It’s been two weeks since I surrendered my dog. I’ve checked the shelter’s website – no takers yet. They renamed him Dumbo which I think is an unfortunate choice. In his bio they say he’s best in a household with teens or older. Naming him after a Disney character seems to send mixed signals about him and young kids – and not in that ironic or funny way (like renaming him princess or petunia would). They say he’s become a volunteer favorite. They probably say that about all the dogs, but I’d like to believe it’s true. Because they left in the part about him being reactive to other dogs, I’m guessing they’ve seen and experienced what I had experienced on our walks.

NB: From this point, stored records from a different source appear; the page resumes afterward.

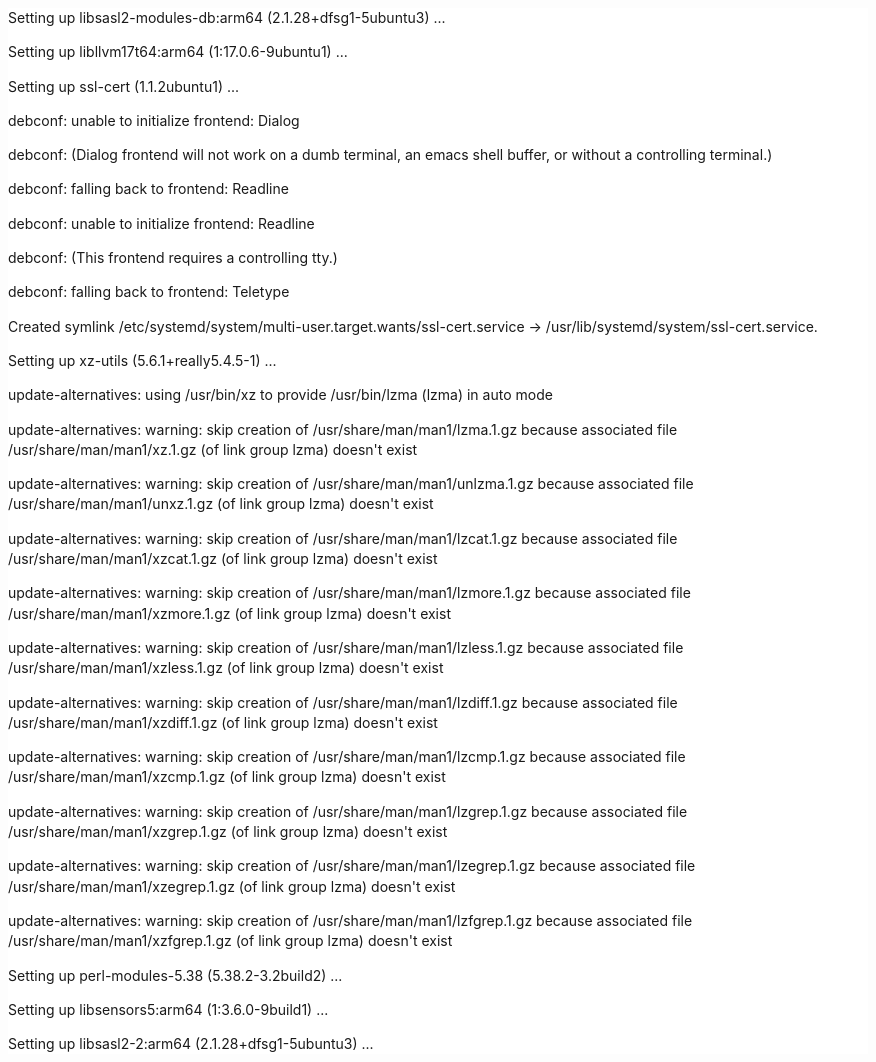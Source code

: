 Setting up libsasl2-modules-db:arm64 (2.1.28+dfsg1-5ubuntu3) ...

Setting up libllvm17t64:arm64 (1:17.0.6-9ubuntu1) ...

Setting up ssl-cert (1.1.2ubuntu1) ...

debconf: unable to initialize frontend: Dialog

debconf: (Dialog frontend will not work on a dumb terminal, an emacs shell buffer, or without a controlling terminal.)

debconf: falling back to frontend: Readline

debconf: unable to initialize frontend: Readline

debconf: (This frontend requires a controlling tty.)

debconf: falling back to frontend: Teletype

Created symlink /etc/systemd/system/multi-user.target.wants/ssl-cert.service → /usr/lib/systemd/system/ssl-cert.service.

Setting up xz-utils (5.6.1+really5.4.5-1) ...

update-alternatives: using /usr/bin/xz to provide /usr/bin/lzma (lzma) in auto mode

update-alternatives: warning: skip creation of /usr/share/man/man1/lzma.1.gz because associated file /usr/share/man/man1/xz.1.gz (of link group lzma) doesn't exist

update-alternatives: warning: skip creation of /usr/share/man/man1/unlzma.1.gz because associated file /usr/share/man/man1/unxz.1.gz (of link group lzma) doesn't exist

update-alternatives: warning: skip creation of /usr/share/man/man1/lzcat.1.gz because associated file /usr/share/man/man1/xzcat.1.gz (of link group lzma) doesn't exist

update-alternatives: warning: skip creation of /usr/share/man/man1/lzmore.1.gz because associated file /usr/share/man/man1/xzmore.1.gz (of link group lzma) doesn't exist

update-alternatives: warning: skip creation of /usr/share/man/man1/lzless.1.gz because associated file /usr/share/man/man1/xzless.1.gz (of link group lzma) doesn't exist

update-alternatives: warning: skip creation of /usr/share/man/man1/lzdiff.1.gz because associated file /usr/share/man/man1/xzdiff.1.gz (of link group lzma) doesn't exist

update-alternatives: warning: skip creation of /usr/share/man/man1/lzcmp.1.gz because associated file /usr/share/man/man1/xzcmp.1.gz (of link group lzma) doesn't exist

update-alternatives: warning: skip creation of /usr/share/man/man1/lzgrep.1.gz because associated file /usr/share/man/man1/xzgrep.1.gz (of link group lzma) doesn't exist

update-alternatives: warning: skip creation of /usr/share/man/man1/lzegrep.1.gz because associated file /usr/share/man/man1/xzegrep.1.gz (of link group lzma) doesn't exist

update-alternatives: warning: skip creation of /usr/share/man/man1/lzfgrep.1.gz because associated file /usr/share/man/man1/xzfgrep.1.gz (of link group lzma) doesn't exist

Setting up perl-modules-5.38 (5.38.2-3.2build2) ...

Setting up libsensors5:arm64 (1:3.6.0-9build1) ...

Setting up libsasl2-2:arm64 (2.1.28+dfsg1-5ubuntu3) ...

I miss having him around. I know I’ll adjust – it’s only been two weeks. I worry that he’s not getting enough attention or that he’s sad. Seeing pictures of him tugged on my heart strings. Though I shouldn’t be, I’m always a little surprised when that happens – the cats, the dog, women I’ve dated… pictures remind me of the good times and why I enjoyed having that person or pet in my life. Pictures (and usually the eyes) often release this internal sense of fondness as if my soul says “awwww.” This only reaffirms my belief that when we genuinely love someone or something, we always have a soft spot for them.
More than anything, I’m surprised by how much the dog’s routines had imprinted on me. I still expect him to greet me when I walk in the door or wake up in the morning. I’m very tempted to go on short walks in the neighborhood at about the same time twice a day. I still expect to see him sitting patiently outside of the kitchen when I get food from the fridge. I’m pretty sure he trained me as much as I trained him. There’s a physical memory to his absence.
As part of my cleaning out I have some things to drop off at the shelter: a dog crate, two cat carriers, some toys and pet supplies. The last bag of dog food I bought qualified me for a free bag, so I’m going to pick that up and donate it as well. For his sake and my own, I’ll try to do this while they’re closed (they have a drop box for donations). I want and don’t want to see him. The shelter had asked that if I drop things off I avoid coming inside. Just by being in the building he might smell or hear me. And if seeing a picture pushes the awwww sensory button, I can only imagine what sight, sound, touch, and smell would do.